TASK TO CARRY OUT: Transcribe the listing below in full, keeping every line exactly as it is.
◆ ◆ ◆ ◆ ◆
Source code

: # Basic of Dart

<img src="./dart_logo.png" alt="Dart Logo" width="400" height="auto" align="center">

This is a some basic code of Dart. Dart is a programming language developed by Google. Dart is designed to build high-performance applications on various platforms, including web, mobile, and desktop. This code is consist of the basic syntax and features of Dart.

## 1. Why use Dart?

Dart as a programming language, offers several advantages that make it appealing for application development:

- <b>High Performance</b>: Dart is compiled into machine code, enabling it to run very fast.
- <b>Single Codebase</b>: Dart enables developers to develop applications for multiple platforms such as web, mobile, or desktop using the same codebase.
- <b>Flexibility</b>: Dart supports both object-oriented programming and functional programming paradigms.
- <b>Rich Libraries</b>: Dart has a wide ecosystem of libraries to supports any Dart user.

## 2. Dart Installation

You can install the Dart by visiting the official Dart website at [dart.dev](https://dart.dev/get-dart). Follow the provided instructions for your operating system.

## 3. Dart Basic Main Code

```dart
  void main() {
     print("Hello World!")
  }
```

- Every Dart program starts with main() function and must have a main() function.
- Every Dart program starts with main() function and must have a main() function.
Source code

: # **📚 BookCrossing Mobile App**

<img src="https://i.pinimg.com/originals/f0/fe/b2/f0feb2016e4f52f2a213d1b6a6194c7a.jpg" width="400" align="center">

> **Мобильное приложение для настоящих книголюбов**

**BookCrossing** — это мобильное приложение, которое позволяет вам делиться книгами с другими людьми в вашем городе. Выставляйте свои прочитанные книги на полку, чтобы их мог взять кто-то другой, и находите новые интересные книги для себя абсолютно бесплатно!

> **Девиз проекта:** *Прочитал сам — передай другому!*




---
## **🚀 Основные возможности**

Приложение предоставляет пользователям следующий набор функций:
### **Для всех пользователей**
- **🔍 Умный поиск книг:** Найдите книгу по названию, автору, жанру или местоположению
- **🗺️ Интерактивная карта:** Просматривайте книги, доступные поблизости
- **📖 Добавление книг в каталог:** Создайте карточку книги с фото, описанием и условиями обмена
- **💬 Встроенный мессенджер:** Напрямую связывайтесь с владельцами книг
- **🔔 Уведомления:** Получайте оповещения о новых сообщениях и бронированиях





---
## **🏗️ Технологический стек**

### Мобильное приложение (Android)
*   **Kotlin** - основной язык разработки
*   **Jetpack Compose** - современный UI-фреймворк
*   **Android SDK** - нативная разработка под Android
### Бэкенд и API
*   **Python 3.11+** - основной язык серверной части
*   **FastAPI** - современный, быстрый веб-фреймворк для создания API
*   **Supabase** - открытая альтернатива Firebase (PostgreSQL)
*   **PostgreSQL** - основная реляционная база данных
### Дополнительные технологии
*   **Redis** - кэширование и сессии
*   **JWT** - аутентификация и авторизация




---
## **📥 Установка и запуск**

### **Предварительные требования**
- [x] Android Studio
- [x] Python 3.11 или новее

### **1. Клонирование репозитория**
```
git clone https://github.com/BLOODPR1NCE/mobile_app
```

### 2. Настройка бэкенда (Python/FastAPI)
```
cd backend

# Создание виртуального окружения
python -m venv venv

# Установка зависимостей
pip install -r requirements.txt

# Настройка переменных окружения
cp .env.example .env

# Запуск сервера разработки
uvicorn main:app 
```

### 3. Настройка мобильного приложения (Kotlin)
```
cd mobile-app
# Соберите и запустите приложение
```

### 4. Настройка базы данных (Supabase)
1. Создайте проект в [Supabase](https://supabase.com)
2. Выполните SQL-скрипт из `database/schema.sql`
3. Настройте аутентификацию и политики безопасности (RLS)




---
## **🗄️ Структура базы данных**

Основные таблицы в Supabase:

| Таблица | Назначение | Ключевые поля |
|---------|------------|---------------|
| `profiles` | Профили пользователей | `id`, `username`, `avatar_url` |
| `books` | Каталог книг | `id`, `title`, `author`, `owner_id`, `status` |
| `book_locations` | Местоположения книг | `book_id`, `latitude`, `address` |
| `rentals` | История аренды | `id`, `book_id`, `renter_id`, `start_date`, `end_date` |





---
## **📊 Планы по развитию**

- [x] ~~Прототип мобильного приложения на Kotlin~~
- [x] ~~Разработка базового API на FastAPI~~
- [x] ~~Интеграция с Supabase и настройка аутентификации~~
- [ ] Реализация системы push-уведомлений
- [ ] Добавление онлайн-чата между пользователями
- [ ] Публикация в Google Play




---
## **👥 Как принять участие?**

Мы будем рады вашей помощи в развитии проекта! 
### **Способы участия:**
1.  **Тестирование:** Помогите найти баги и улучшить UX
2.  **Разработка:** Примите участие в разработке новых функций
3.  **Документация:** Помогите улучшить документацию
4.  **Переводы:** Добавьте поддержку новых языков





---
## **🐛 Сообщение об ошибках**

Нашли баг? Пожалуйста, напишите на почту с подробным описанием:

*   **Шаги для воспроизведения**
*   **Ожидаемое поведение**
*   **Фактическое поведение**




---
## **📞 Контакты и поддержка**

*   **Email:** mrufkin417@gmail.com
◆ ◆ ◆ ◆ ◆
EXERCISE ANSWER:
Source code

: # Basic of Dart

<img src="./dart_logo.png" alt="Dart Logo" width="400" height="auto" align="center">

This is a some basic code of Dart. Dart is a programming language developed by Google. Dart is designed to build high-performance applications on various platforms, including web, mobile, and desktop. This code is consist of the basic syntax and features of Dart.

## 1. Why use Dart?

Dart as a programming language, offers several advantages that make it appealing for application development:

- <b>High Performance</b>: Dart is compiled into machine code, enabling it to run very fast.
- <b>Single Codebase</b>: Dart enables developers to develop applications for multiple platforms such as web, mobile, or desktop using the same codebase.
- <b>Flexibility</b>: Dart supports both object-oriented programming and functional programming paradigms.
- <b>Rich Libraries</b>: Dart has a wide ecosystem of libraries to supports any Dart user.

## 2. Dart Installation

You can install the Dart by visiting the official Dart website at [dart.dev](https://dart.dev/get-dart). Follow the provided instructions for your operating system.

## 3. Dart Basic Main Code

```dart
  void main() {
     print("Hello World!")
  }
```

- Every Dart program starts with main() function and must have a main() function.
- Every Dart program starts with main() function and must have a main() function.
Source code

: # **📚 BookCrossing Mobile App**

<img src="https://i.pinimg.com/originals/f0/fe/b2/f0feb2016e4f52f2a213d1b6a6194c7a.jpg" width="400" align="center">

> **Мобильное приложение для настоящих книголюбов**

**BookCrossing** — это мобильное приложение, которое позволяет вам делиться книгами с другими людьми в вашем городе. Выставляйте свои прочитанные книги на полку, чтобы их мог взять кто-то другой, и находите новые интересные книги для себя абсолютно бесплатно!

> **Девиз проекта:** *Прочитал сам — передай другому!*




---
## **🚀 Основные возможности**

Приложение предоставляет пользователям следующий набор функций:
### **Для всех пользователей**
- **🔍 Умный поиск книг:** Найдите книгу по названию, автору, жанру или местоположению
- **🗺️ Интерактивная карта:** Просматривайте книги, доступные поблизости
- **📖 Добавление книг в каталог:** Создайте карточку книги с фото, описанием и условиями обмена
- **💬 Встроенный мессенджер:** Напрямую связывайтесь с владельцами книг
- **🔔 Уведомления:** Получайте оповещения о новых сообщениях и бронированиях





---
## **🏗️ Технологический стек**

### Мобильное приложение (Android)
*   **Kotlin** - основной язык разработки
*   **Jetpack Compose** - современный UI-фреймворк
*   **Android SDK** - нативная разработка под Android
### Бэкенд и API
*   **Python 3.11+** - основной язык серверной части
*   **FastAPI** - современный, быстрый веб-фреймворк для создания API
*   **Supabase** - открытая альтернатива Firebase (PostgreSQL)
*   **PostgreSQL** - основная реляционная база данных
### Дополнительные технологии
*   **Redis** - кэширование и сессии
*   **JWT** - аутентификация и авторизация




---
## **📥 Установка и запуск**

### **Предварительные требования**
- [x] Android Studio
- [x] Python 3.11 или новее

### **1. Клонирование репозитория**
```
git clone https://github.com/BLOODPR1NCE/mobile_app
```

### 2. Настройка бэкенда (Python/FastAPI)
```
cd backend

# Создание виртуального окружения
python -m venv venv

# Установка зависимостей
pip install -r requirements.txt

# Настройка переменных окружения
cp .env.example .env

# Запуск сервера разработки
uvicorn main:app 
```

### 3. Настройка мобильного приложения (Kotlin)
```
cd mobile-app
# Соберите и запустите приложение
```

### 4. Настройка базы данных (Supabase)
1. Создайте проект в [Supabase](https://supabase.com)
2. Выполните SQL-скрипт из `database/schema.sql`
3. Настройте аутентификацию и политики безопасности (RLS)




---
## **🗄️ Структура базы данных**

Основные таблицы в Supabase:

| Таблица | Назначение | Ключевые поля |
|---------|------------|---------------|
| `profiles` | Профили пользователей | `id`, `username`, `avatar_url` |
| `books` | Каталог книг | `id`, `title`, `author`, `owner_id`, `status` |
| `book_locations` | Местоположения книг | `book_id`, `latitude`, `address` |
| `rentals` | История аренды | `id`, `book_id`, `renter_id`, `start_date`, `end_date` |





---
## **📊 Планы по развитию**

- [x] ~~Прототип мобильного приложения на Kotlin~~
- [x] ~~Разработка базового API на FastAPI~~
- [x] ~~Интеграция с Supabase и настройка аутентификации~~
- [ ] Реализация системы push-уведомлений
- [ ] Добавление онлайн-чата между пользователями
- [ ] Публикация в Google Play




---
## **👥 Как принять участие?**

Мы будем рады вашей помощи в развитии проекта! 
### **Способы участия:**
1.  **Тестирование:** Помогите найти баги и улучшить UX
2.  **Разработка:** Примите участие в разработке новых функций
3.  **Документация:** Помогите улучшить документацию
4.  **Переводы:** Добавьте поддержку новых языков





---
## **🐛 Сообщение об ошибках**

Нашли баг? Пожалуйста, напишите на почту с подробным описанием:

*   **Шаги для воспроизведения**
*   **Ожидаемое поведение**
*   **Фактическое поведение**




---
## **📞 Контакты и поддержка**

*   **Email:** mrufkin417@gmail.com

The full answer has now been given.